§ **EXERCISE REQUIREMENTS**: Track down each line below containing the string "COURSE" and copy it.

§ **RECORDS FOR THE TASK**:
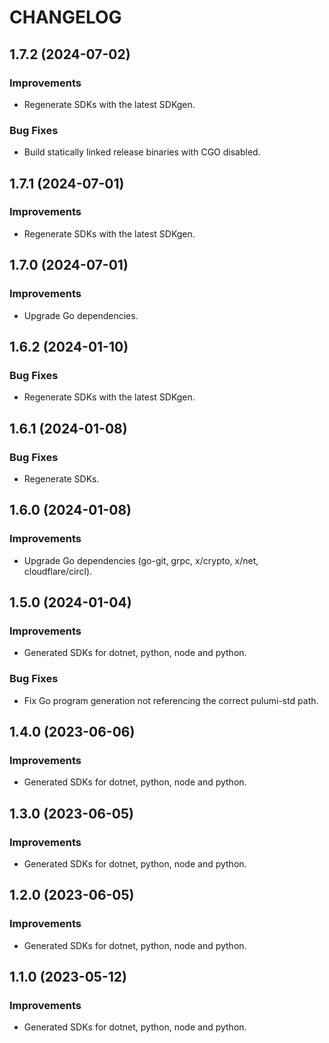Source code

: CHANGELOG
=========

## 1.7.2 (2024-07-02)

### Improvements

- Regenerate SDKs with the latest SDKgen.

### Bug Fixes

- Build statically linked release binaries with CGO disabled.

## 1.7.1 (2024-07-01)

### Improvements

- Regenerate SDKs with the latest SDKgen.

## 1.7.0 (2024-07-01)

### Improvements

- Upgrade Go dependencies.

## 1.6.2 (2024-01-10)

### Bug Fixes

- Regenerate SDKs with the latest SDKgen.

## 1.6.1 (2024-01-08)

### Bug Fixes

- Regenerate SDKs.

## 1.6.0 (2024-01-08)

### Improvements

- Upgrade Go dependencies (go-git, grpc, x/crypto, x/net, cloudflare/circl).

## 1.5.0 (2024-01-04)

### Improvements

- Generated SDKs for dotnet, python, node and python.

### Bug Fixes

- Fix Go program generation not referencing the correct pulumi-std path.

## 1.4.0 (2023-06-06)

### Improvements

- Generated SDKs for dotnet, python, node and python.

## 1.3.0 (2023-06-05)

### Improvements

- Generated SDKs for dotnet, python, node and python.

## 1.2.0 (2023-06-05)

### Improvements

- Generated SDKs for dotnet, python, node and python.

## 1.1.0 (2023-05-12)

### Improvements

- Generated SDKs for dotnet, python, node and python.

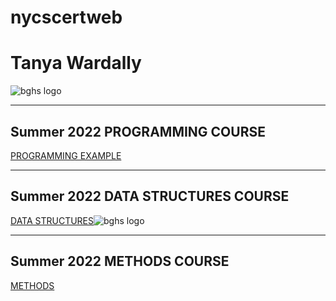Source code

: # nycscertweb
# Tanya Wardally
![bghs logo](https://user-images.githubusercontent.com/99760212/180849730-185e3236-71c0-4329-85db-b64aa51b2042.jpg)

---
## Summer 2022 PROGRAMMING COURSE

[PROGRAMMING EXAMPLE](https://github.com/hunter-teacher-cert/cohort-3-summer-work-twardally/commit/7be12d1f7753245ad2580f340fccf5bb5a4e1a66#diff-4b5672cd55141a2e39075820ba9a53c53f5e4694bccace9b73f757e5ed95842c)

---
## Summer 2022 DATA STRUCTURES COURSE

[DATA STRUCTURES](https://github.com/hunter-teacher-cert/cohort-3-summer-work-twardally/commit/912c7eec64a3784b3e7c608e7d6768fcb4e93082#diff-07e0ecbdf1a039d0705cecb2174b2d3f226cd7559f8f108f34469c3c6ef0c0d0)![bghs logo](https://user-images.githubusercontent.com/99760212/180849664-dd91d8f0-4e33-4458-94b5-66c6b9cef3ba.jpg)


---
## Summer 2022 METHODS COURSE
[METHODS](https://github.com/hunter-teacher-cert/cohort-3-summer-work-twardally/blob/master/methods/LinearSearch.java)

§ **SOLUTION TO THIS PROBLEM**:
## Summer 2022 PROGRAMMING COURSE
## Summer 2022 DATA STRUCTURES COURSE
## Summer 2022 METHODS COURSE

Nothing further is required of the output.